QVC ジャパンのメタバース空間に導入した対話を通じて当該ユーザーの好みに合致す るおすすめ商品などを提案する AI 店員の「グル metaQ(グルメタキュー)}

 このAIによる接客機能「グルmetaQ(グルメタキュー)」は「メタバースQVCお買い物PLAZA」内で販売中の商品などを紹介・展示しているショッピングスペースのうち、調理器具や食品を紹介・販売する「キッチン&フード」のブースに店員に扮したキャラクターとして設置した。

 利用者が「〇〇のような商品を探している」などの質問をチャット機能でテキスト入力すると返答をテキストで表示したり、音声で読み上げる。また、
「キッチン&フードに関する情報をご提供いたします。何か気になるものございますか?」などと表示し、質問を通じて顧客からの返答を促し、顧客ニーズの探索を行うほか、販売中の商品について推奨品として提示なども行う。24年3月9日から導入し、「メタバースQVCお買い物PLAZA」が公開を終了する4月14日まで稼働させた。

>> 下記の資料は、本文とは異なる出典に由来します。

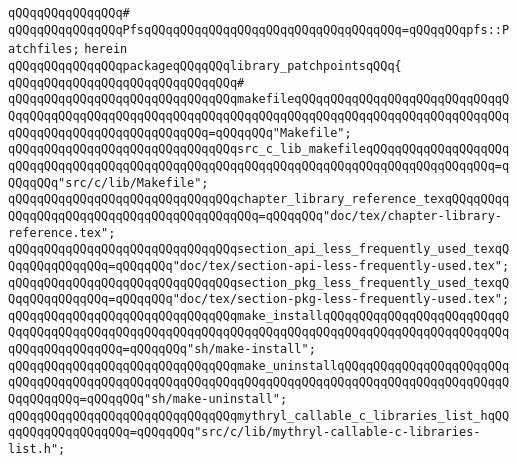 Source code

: \verb|qQQqqQQqqQQqqQQq#|\newline
\verb|qQQqqQQqqQQqqQQqPfsqQQqqQQqqQQqqQQqqQQqqQQqqQQqqQQqqQQq=qQQqqQQqpfs::Patchfiles;|\newline
\verb|herein|\newline
\newline
\verb|qQQqqQQqqQQqqQQqpackageqQQqqQQqlibrary_patchpointsqQQq{|\newline
\verb|qQQqqQQqqQQqqQQqqQQqqQQqqQQqqQQq#|\newline
\newline
\verb|qQQqqQQqqQQqqQQqqQQqqQQqqQQqqQQqmakefileqQQqqQQqqQQqqQQqqQQqqQQqqQQqqQQqqQQqqQQqqQQqqQQqqQQqqQQqqQQqqQQqqQQqqQQqqQQqqQQqqQQqqQQqqQQqqQQqqQQqqQQqqQQqqQQqqQQqqQQqqQQqqQQq=qQQqqQQq"Makefile";|\newline
\newline
\verb|qQQqqQQqqQQqqQQqqQQqqQQqqQQqqQQqsrc_c_lib_makefileqQQqqQQqqQQqqQQqqQQqqQQqqQQqqQQqqQQqqQQqqQQqqQQqqQQqqQQqqQQqqQQqqQQqqQQqqQQqqQQqqQQqqQQq=qQQqqQQq"src/c/lib/Makefile";|\newline
\newline
\verb|qQQqqQQqqQQqqQQqqQQqqQQqqQQqqQQqchapter_library_reference_texqQQqqQQqqQQqqQQqqQQqqQQqqQQqqQQqqQQqqQQqqQQq=qQQqqQQq"doc/tex/chapter-library-reference.tex";|\newline
\newline
\verb|qQQqqQQqqQQqqQQqqQQqqQQqqQQqqQQqsection_api_less_frequently_used_texqQQqqQQqqQQqqQQq=qQQqqQQq"doc/tex/section-api-less-frequently-used.tex";|\newline
\verb|qQQqqQQqqQQqqQQqqQQqqQQqqQQqqQQqsection_pkg_less_frequently_used_texqQQqqQQqqQQqqQQq=qQQqqQQq"doc/tex/section-pkg-less-frequently-used.tex";|\newline
\newline
\verb|qQQqqQQqqQQqqQQqqQQqqQQqqQQqqQQqmake_installqQQqqQQqqQQqqQQqqQQqqQQqqQQqqQQqqQQqqQQqqQQqqQQqqQQqqQQqqQQqqQQqqQQqqQQqqQQqqQQqqQQqqQQqqQQqqQQqqQQqqQQqqQQqqQQq=qQQqqQQq"sh/make-install";|\newline
\verb|qQQqqQQqqQQqqQQqqQQqqQQqqQQqqQQqmake_uninstallqQQqqQQqqQQqqQQqqQQqqQQqqQQqqQQqqQQqqQQqqQQqqQQqqQQqqQQqqQQqqQQqqQQqqQQqqQQqqQQqqQQqqQQqqQQqqQQqqQQqqQQq=qQQqqQQq"sh/make-uninstall";|\newline
\newline
\verb|qQQqqQQqqQQqqQQqqQQqqQQqqQQqqQQqmythryl_callable_c_libraries_list_hqQQqqQQqqQQqqQQqqQQq=qQQqqQQq"src/c/lib/mythryl-callable-c-libraries-list.h";|\newline
\newline
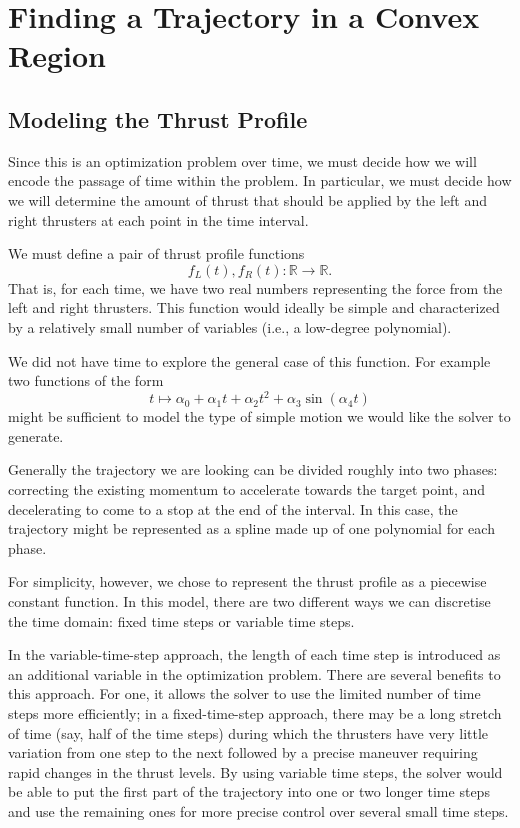 \documentclass{report}
\begin{document}

\chapter{Finding a Trajectory in a Convex Region}
\section{Modeling the Thrust Profile}
Since this is an optimization problem over time, we must decide how we will encode
the passage of time within the problem. In particular, we must decide how we will
determine the amount of thrust that should be applied by the left and right thrusters
at each point in the time interval.

We must define a pair of thrust profile functions
\[ f_L(t), f_R(t) : \mathbb{R} \to \mathbb{R}. \]
That is, for each time, we have two real numbers representing the force from the left and right
thrusters.
This function would ideally be simple and characterized by a relatively small number of variables (i.e.,
a low-degree polynomial).

We did not have time to explore the general case of this function. For example two functions of the form
\[ t \mapsto \alpha_0 + \alpha_1 t + \alpha_2 t^2 + \alpha_3 \sin(\alpha_4 t) \]
might be sufficient to model the type of simple motion we would like the solver to generate.

Generally the trajectory we are looking can be divided roughly into
two phases: correcting the existing momentum to accelerate towards the target point, and 
decelerating to come to a stop at the end of the interval. In this case, the trajectory
might be represented as a spline made up of one polynomial for each phase.

For simplicity, however, we chose to represent the thrust profile as a piecewise constant
function. In this model, there are two different ways we can discretise the time domain:
fixed time steps or variable time steps.

In the variable-time-step approach, the length of each time step is introduced as an additional
variable in the optimization problem. There are several benefits to this approach.
For one, it allows the solver to use the limited number of time steps more efficiently; in a
fixed-time-step approach, there may be a long stretch of time (say, half of the time steps)
during which the thrusters have very little variation from one step to the next followed by a
precise maneuver requiring rapid changes in the thrust levels. By using variable time steps,
the solver would be able to put the first part of the trajectory into one or two longer time steps
and use the remaining ones for more precise control over several small time steps.
\end{document}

 この「グルmetaQ」はNTTドコモとPKSHATechnologyが開発した「アバターAI」を活用したもの。ショッピング空間における同技術運用は今回が初めての試みとなるという。(※28~33ページの「新潮流」に関連記事掲載)

AIで店舗の運営効率化支援

 EC事業者の業務の効率化や改善のためのサービスも増えてきている。楽天グループは4月30日から、仮想モール「楽天市場」出店者がAI技術の基礎知識やAIツールの活用法について学べる出店店舗向けの動画講座「楽天AI大学」を公開した。ネット通販のノウハウを提供する学習サービス「楽天大学」によるEラーニング型動画講座「Rux」におけるコンテンツとなる。出店者のAI活用を推進することで、店舗運営の効率化や生産性向上の支援をさらに加速させる狙い。

 同社では2024年3月、AIを活用した店舗運営支援ツール「RMSAIアシスタントβ版」を、出店者向け店舗運営システム「RMS」において提供を開始した。同ツールは、商品の説明文生成や商品画像の加工、ユーザーへの問い合わせ対応用の文章生成、自店舗の売り上げ傾向などのデータ分析・解説、店舗運営に関する疑問を解消するためのAIチャットボットなど、店舗運営の日常業務に関わる機能を備えている。

 例えば、文章を作成する機能では、商品名や商品画像、基礎商品情報などから、商品説明文を作成・提案する。また、画像の加工機能では、商品画像の背景を加工し、利用シーンに合わせた商品画像を提案する(24年6月提供予定)。さらに、ユーザー問い合わせ管理機能「R-Messe」における、AIを利用した問い合わせ回答作成支援として、ユーザーからの問い合わせ内容と出店店舗が記入した回答概要をもとに、回答文を生成する機能もある。データ分析機能「R-Karte」における、AIを利用した店舗カルテ分析支援では、自店舗へのアクセス人数や客単価、転換率などの指標を中心に分析し、前年対比での売り上げ傾向や特徴を解説する。出店店舗向けAIチャットボットにおいては、出店店舗からの問い合わせへの対応に加え、文章の要約や構成などにも対応する。

 楽天AI大学では、AI技術に関する理解促進と店舗運営におけるAIツールの活用推進を目的として、AIの基礎知識に加えて、AIアシスタントで提供する各機能の利用方法や他店舗の活用事例などを学ぶことができる。将来的には、ビジネスパーソン向けのウェブメディア「楽天大学ラボ」においても、業界の有識者の知見を交えたAIに関する知識や教養を身に付けるための動画コンテンツを一般ユーザー向けに配信するなど、順次コンテンツを拡充する計画。